I would like to filter those numbers in my request if possible.
<!-- text_fr with hunspell -->
<fieldType name="text_fr_token" class="solr.TextField" positionIncrementGap="100">
<!-- index analyser -->
<analyzer type="index">
<charFilter class="solr.MappingCharFilterFactory" mapping="mapping-ISOLatin1Accent.txt"/>
<tokenizer class="solr.StandardTokenizerFactory"/>
<!-- removes l', etc -->
<filter class="solr.ElisionFilterFactory" ignoreCase="true" articles="contractions.txt"/>
<filter class="solr.LowerCaseFilterFactory"/>
<!-- voir si a supprimer -->
<filter class="solr.WordDelimiterGraphFilterFactory"
generateWordParts="1"
generateNumberParts="1"
catenateWords="1"
catenateNumbers="1"
catenateAll="1"
splitOnCaseChange="1"
splitOnNumerics="1"/>
<filter class="solr.StopFilterFactory" ignoreCase="true" words="stopwords.txt" format="snowball" />
<filter class="solr.HunspellStemFilterFactory"
dictionary="fr_FR.dic"
affix="fr_FR.aff"
ignoreCase="true"
strictAffixParsing="true"/>
</analyzer>
<!--Query analyser-->
<analyzer type="query">
<charFilter class="solr.MappingCharFilterFactory" mapping="mapping-ISOLatin1Accent.txt"/>
<tokenizer class="solr.StandardTokenizerFactory"/>
<!-- removes l', etc -->
<filter class="solr.ElisionFilterFactory" ignoreCase="true" articles="contractions.txt"/>
<filter class="solr.LowerCaseFilterFactory"/>
<!-- voir si a supprimer -->
<filter class="solr.WordDelimiterGraphFilterFactory"
generateWordParts="1"
generateNumberParts="0"
catenateWords="1"
catenateNumbers="1"
catenateAll="1"
splitOnCaseChange="1"
splitOnNumerics="1"/>
<filter class="solr.StopFilterFactory" ignoreCase="true" words="stopwords.txt" format="snowball" />
<filter class="solr.HunspellStemFilterFactory"
dictionary="fr_FR.dic"
affix="fr_FR.aff"
ignoreCase="true"
strictAffixParsing="true"/>
</analyzer>
</fieldType>
Upvotes: 0
Views: 565
Reputation: 636
It's not clear to me whether you want to remove numbers from tokens, or remove tokens that are numbers.
To remove numbers from tokens, you could try adding a PatternReplaceFilterFactory to the index analyser section that uses a regular expression to remove digits.

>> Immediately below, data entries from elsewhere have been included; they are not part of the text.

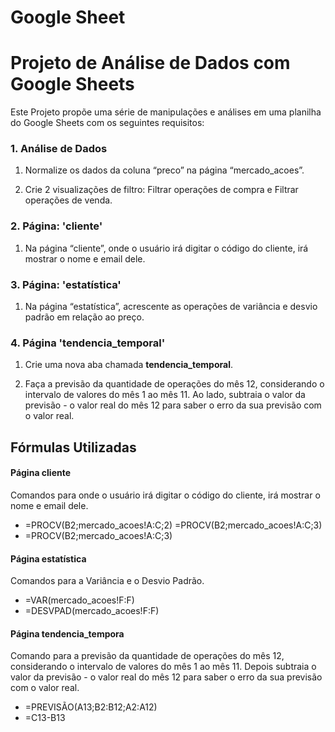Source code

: # Google Sheet
# Projeto de Análise de Dados com Google Sheets

Este Projeto propõe uma série de manipulações e análises em uma planilha do Google Sheets com os seguintes requisitos:

### 1. Análise de Dados

1. Normalize os dados da coluna “preco” na página “mercado_acoes”.

2. Crie 2 visualizações de filtro: Filtrar operações de compra e Filtrar operações de venda.


### 2. Página: 'cliente'

1. Na página “cliente”, onde o usuário irá digitar o código do cliente, irá mostrar o nome e email dele.


### 3. Página: 'estatística'

1. Na página “estatística”, acrescente as operações de variância e desvio padrão em relação ao preço.


### 4. Página 'tendencia_temporal'

1. Crie uma nova aba chamada **tendencia_temporal**.

2. Faça a previsão da quantidade de operações do mês 12, considerando o intervalo de valores do mês 1 ao mês 11. Ao lado, subtraia o valor da previsão - o valor real do mês 12 para saber o erro da sua previsão com o valor real.



## Fórmulas Utilizadas

  
  #### Página cliente
  
Comandos para onde o usuário irá digitar o código do cliente, irá mostrar o nome e email dele.
  - =PROCV(B2;mercado_acoes!A:C;2) =PROCV(B2;mercado_acoes!A:C;3)
  - =PROCV(B2;mercado_acoes!A:C;3)
  
  #### Página estatística
  
  Comandos para a Variância e o Desvio Padrão.
   - =VAR(mercado_acoes!F:F)
   - =DESVPAD(mercado_acoes!F:F)

   #### Página tendencia_tempora

Comando para a previsão da quantidade de operações do mês 12, considerando o intervalo de valores do mês 1 ao mês 11. Depois subtraia o valor da previsão - o valor real do mês 12 para saber o erro da sua previsão com o valor real.
  - =PREVISÃO(A13;B2:B12;A2:A12)
  - =C13-B13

<filter class="solr.PatternReplaceFilterFactory" pattern="(\d+)" replacement="" replace="all" />
To remove tokens that are numbers, you might be able to use one of the Regular Expression Tokenizers as described in the documentation here: https://lucene.apache.org/solr/guide/6_6/tokenizers.html#Tokenizers-RegularExpressionPatternTokenizer.
Upvotes: 2